Hessen und Sachsen verschärfen Kampf gegen linksextremistische Gewalt nach dramatischem Anstieg
Emil KrügerHessen und Sachsen verschärfen Kampf gegen linksextremistische Gewalt nach dramatischem Anstieg
Hessen und Sachsen fordern schärfere Maßnahmen gegen linksextremistische Gewalt. Angesichts eines deutlichen Anstiegs gewalttätiger Vorfälle drängen die Bundesländer auf konsequenteres Vorgehen. Hessens Innenminister Roman Poseck verlangte zudem eine Überprüfung der Plattform Indymedia, die er als zentrales Propagandaorgan der linksextremistischen Szene bezeichnet.

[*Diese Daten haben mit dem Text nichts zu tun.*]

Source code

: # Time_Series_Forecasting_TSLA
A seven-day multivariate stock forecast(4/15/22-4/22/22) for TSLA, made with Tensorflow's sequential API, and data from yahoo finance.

Allein in Hessen stieg die Zahl politisch motivierter Straftaten stark an: Die Fallzahlen erhöhten sich um etwa 35 Prozent auf über 13.000 Delikte. Bundesweit nahmen gewalttätige Straftaten mit linksextremistischem Hintergrund um 42,6 Prozent zu – auf 1.087 Fälle.
In Hessen verschärfte sich die Lage besonders dramatisch: Gewalttaten mit linksextremistischem Bezug mehr als verdoppelten sich und stiegen um rund 153 Prozent – von 19 auf 48 Fälle. Angesichts dieses Anstiegs schlägt das Land nun systematische Einreise- und Aufenthaltsverbote für gewaltbereite Extremisten vor, die an Kundgebungen teilnehmen oder Unruhen schüren wollen.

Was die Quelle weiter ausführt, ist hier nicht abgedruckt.